◆ **The task**: Take the entries below and print, exactly, the stretch from the line containing "- 删除时可以不需要确认直接删除" through the line containing "- [📺 云影同学 yunyuv](https://space.bilibili.com/15445514)", both included.

··· Data for this exercise ···

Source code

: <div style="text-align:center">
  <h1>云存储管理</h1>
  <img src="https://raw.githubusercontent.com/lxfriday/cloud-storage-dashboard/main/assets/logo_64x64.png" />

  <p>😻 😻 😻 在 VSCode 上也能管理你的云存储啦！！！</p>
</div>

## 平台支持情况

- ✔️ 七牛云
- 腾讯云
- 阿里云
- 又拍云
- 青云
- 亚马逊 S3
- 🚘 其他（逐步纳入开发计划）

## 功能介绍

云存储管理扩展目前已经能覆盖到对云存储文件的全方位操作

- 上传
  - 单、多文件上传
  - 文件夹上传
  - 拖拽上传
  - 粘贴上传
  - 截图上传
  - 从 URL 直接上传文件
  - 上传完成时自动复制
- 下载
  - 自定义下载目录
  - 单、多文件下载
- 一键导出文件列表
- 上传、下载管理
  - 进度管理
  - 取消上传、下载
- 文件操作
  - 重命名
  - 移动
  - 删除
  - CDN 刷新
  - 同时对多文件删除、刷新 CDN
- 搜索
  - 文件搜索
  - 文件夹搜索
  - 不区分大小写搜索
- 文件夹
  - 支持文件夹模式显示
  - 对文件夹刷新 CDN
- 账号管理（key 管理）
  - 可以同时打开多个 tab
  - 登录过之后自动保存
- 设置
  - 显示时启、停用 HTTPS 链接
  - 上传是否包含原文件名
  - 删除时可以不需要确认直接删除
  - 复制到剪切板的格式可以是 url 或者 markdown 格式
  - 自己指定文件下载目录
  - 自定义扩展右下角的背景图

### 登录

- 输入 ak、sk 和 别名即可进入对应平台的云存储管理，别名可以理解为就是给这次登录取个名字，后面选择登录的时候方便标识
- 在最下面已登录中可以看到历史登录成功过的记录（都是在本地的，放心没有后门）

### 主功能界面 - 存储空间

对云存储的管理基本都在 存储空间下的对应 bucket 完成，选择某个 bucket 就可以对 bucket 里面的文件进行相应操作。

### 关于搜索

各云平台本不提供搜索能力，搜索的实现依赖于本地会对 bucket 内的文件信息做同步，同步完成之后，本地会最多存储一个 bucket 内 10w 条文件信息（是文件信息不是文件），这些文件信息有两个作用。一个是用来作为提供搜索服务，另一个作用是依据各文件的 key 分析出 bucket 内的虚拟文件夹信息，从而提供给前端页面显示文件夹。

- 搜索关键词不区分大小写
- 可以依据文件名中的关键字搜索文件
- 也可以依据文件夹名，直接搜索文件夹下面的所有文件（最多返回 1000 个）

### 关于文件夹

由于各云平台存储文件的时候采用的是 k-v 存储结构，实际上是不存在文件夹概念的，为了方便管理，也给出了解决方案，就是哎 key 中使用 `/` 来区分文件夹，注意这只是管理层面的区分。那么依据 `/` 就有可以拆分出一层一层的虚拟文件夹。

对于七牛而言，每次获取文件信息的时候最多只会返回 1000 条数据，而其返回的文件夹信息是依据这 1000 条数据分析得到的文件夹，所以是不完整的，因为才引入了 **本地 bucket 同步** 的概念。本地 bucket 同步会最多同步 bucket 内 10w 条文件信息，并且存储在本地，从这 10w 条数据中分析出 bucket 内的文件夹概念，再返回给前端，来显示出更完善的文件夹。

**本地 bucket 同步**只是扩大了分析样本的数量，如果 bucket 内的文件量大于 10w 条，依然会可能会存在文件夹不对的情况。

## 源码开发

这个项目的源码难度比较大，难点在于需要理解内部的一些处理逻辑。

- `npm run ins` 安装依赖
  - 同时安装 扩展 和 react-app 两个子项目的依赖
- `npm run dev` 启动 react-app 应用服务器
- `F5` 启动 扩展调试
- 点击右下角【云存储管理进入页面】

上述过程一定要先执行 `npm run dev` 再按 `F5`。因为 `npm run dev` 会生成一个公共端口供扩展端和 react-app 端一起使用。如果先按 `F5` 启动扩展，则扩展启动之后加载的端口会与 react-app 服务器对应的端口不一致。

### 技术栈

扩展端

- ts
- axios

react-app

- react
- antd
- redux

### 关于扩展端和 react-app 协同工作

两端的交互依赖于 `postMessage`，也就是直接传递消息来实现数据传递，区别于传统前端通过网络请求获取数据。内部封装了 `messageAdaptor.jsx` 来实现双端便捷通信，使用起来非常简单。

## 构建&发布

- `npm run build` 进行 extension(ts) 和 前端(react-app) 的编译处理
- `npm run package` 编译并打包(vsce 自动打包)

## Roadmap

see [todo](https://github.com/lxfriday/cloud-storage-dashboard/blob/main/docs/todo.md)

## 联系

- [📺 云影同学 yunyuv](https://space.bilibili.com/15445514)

···
··· Data for this exercise ···

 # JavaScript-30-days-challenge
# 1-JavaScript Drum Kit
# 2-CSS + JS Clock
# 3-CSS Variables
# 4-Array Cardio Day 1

···
··· Data for this exercise ···

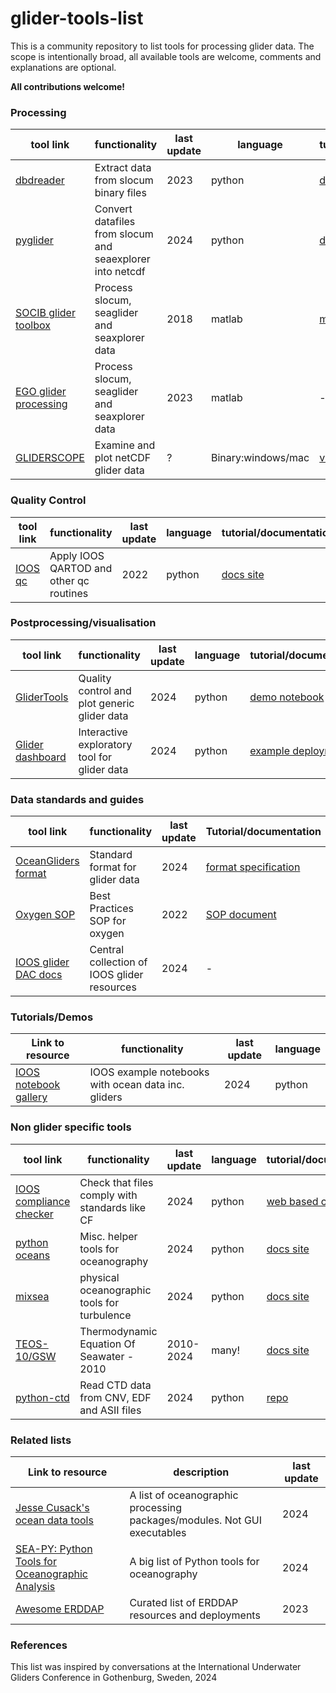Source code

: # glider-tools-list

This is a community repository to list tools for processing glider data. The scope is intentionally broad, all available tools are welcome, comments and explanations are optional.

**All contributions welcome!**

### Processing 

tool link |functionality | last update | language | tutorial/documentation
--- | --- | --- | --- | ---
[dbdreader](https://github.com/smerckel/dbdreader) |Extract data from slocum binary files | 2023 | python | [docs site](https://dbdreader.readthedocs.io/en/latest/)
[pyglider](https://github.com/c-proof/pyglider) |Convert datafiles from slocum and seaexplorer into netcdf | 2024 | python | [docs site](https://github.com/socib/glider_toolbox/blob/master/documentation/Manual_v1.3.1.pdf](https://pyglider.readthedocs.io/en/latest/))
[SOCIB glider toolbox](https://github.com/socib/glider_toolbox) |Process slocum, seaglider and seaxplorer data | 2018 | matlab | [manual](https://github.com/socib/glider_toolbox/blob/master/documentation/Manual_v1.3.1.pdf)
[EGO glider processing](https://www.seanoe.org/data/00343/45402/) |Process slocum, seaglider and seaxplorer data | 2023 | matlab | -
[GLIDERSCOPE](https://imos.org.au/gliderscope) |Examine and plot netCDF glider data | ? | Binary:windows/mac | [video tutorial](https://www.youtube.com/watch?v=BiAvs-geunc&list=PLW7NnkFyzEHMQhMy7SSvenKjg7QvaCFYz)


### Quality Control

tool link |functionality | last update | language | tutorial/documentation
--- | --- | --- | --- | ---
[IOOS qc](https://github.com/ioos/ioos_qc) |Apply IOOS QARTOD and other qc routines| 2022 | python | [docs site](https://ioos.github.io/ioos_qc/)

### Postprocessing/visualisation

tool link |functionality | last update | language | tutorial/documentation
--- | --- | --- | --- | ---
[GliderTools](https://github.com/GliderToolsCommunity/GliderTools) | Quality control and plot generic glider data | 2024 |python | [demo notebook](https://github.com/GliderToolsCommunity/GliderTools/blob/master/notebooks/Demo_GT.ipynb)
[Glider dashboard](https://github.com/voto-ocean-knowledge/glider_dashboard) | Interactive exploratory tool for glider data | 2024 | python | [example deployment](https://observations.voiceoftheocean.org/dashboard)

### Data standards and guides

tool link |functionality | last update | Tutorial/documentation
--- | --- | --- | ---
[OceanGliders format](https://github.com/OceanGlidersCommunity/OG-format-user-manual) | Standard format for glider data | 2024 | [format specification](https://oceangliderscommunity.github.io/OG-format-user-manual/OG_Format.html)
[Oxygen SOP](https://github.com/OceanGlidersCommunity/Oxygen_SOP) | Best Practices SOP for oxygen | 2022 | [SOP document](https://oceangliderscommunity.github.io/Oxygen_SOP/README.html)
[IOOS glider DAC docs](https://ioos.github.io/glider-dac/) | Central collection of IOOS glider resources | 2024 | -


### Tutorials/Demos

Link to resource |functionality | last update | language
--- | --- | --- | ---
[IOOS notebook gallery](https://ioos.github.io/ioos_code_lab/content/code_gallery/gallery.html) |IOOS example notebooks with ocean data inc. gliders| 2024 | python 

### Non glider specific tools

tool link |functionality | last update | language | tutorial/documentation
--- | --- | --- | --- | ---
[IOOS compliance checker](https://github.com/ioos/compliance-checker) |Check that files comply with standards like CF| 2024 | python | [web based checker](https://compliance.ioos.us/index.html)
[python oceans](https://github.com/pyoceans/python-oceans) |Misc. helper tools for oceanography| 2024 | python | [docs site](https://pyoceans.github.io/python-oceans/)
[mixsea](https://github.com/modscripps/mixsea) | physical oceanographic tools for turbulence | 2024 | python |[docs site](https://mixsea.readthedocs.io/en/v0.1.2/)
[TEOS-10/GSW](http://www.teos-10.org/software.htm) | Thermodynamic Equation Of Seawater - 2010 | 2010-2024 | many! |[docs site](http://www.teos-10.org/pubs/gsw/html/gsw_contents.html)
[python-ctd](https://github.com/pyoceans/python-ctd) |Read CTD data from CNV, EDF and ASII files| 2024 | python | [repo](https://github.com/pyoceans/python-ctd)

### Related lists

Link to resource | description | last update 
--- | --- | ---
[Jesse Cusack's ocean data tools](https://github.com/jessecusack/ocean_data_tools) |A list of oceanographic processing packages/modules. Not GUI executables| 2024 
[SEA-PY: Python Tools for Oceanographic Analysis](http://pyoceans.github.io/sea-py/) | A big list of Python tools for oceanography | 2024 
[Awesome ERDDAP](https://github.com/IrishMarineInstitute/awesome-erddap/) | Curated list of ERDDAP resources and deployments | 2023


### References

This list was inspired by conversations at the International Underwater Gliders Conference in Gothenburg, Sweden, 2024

···

◆ **Problem solution**:
  - 删除时可以不需要确认直接删除
  - 复制到剪切板的格式可以是 url 或者 markdown 格式
  - 自己指定文件下载目录
  - 自定义扩展右下角的背景图

### 登录

- 输入 ak、sk 和 别名即可进入对应平台的云存储管理，别名可以理解为就是给这次登录取个名字，后面选择登录的时候方便标识
- 在最下面已登录中可以看到历史登录成功过的记录（都是在本地的，放心没有后门）

### 主功能界面 - 存储空间

对云存储的管理基本都在 存储空间下的对应 bucket 完成，选择某个 bucket 就可以对 bucket 里面的文件进行相应操作。

### 关于搜索

各云平台本不提供搜索能力，搜索的实现依赖于本地会对 bucket 内的文件信息做同步，同步完成之后，本地会最多存储一个 bucket 内 10w 条文件信息（是文件信息不是文件），这些文件信息有两个作用。一个是用来作为提供搜索服务，另一个作用是依据各文件的 key 分析出 bucket 内的虚拟文件夹信息，从而提供给前端页面显示文件夹。

- 搜索关键词不区分大小写
- 可以依据文件名中的关键字搜索文件
- 也可以依据文件夹名，直接搜索文件夹下面的所有文件（最多返回 1000 个）

### 关于文件夹

由于各云平台存储文件的时候采用的是 k-v 存储结构，实际上是不存在文件夹概念的，为了方便管理，也给出了解决方案，就是哎 key 中使用 `/` 来区分文件夹，注意这只是管理层面的区分。那么依据 `/` 就有可以拆分出一层一层的虚拟文件夹。

对于七牛而言，每次获取文件信息的时候最多只会返回 1000 条数据，而其返回的文件夹信息是依据这 1000 条数据分析得到的文件夹，所以是不完整的，因为才引入了 **本地 bucket 同步** 的概念。本地 bucket 同步会最多同步 bucket 内 10w 条文件信息，并且存储在本地，从这 10w 条数据中分析出 bucket 内的文件夹概念，再返回给前端，来显示出更完善的文件夹。

**本地 bucket 同步**只是扩大了分析样本的数量，如果 bucket 内的文件量大于 10w 条，依然会可能会存在文件夹不对的情况。

## 源码开发

这个项目的源码难度比较大，难点在于需要理解内部的一些处理逻辑。

- `npm run ins` 安装依赖
  - 同时安装 扩展 和 react-app 两个子项目的依赖
- `npm run dev` 启动 react-app 应用服务器
- `F5` 启动 扩展调试
- 点击右下角【云存储管理进入页面】

上述过程一定要先执行 `npm run dev` 再按 `F5`。因为 `npm run dev` 会生成一个公共端口供扩展端和 react-app 端一起使用。如果先按 `F5` 启动扩展，则扩展启动之后加载的端口会与 react-app 服务器对应的端口不一致。

### 技术栈

扩展端

- ts
- axios

react-app

- react
- antd
- redux

### 关于扩展端和 react-app 协同工作

两端的交互依赖于 `postMessage`，也就是直接传递消息来实现数据传递，区别于传统前端通过网络请求获取数据。内部封装了 `messageAdaptor.jsx` 来实现双端便捷通信，使用起来非常简单。

## 构建&发布

- `npm run build` 进行 extension(ts) 和 前端(react-app) 的编译处理
- `npm run package` 编译并打包(vsce 自动打包)

## Roadmap

see [todo](https://github.com/lxfriday/cloud-storage-dashboard/blob/main/docs/todo.md)

## 联系

- [📺 云影同学 yunyuv](https://space.bilibili.com/15445514)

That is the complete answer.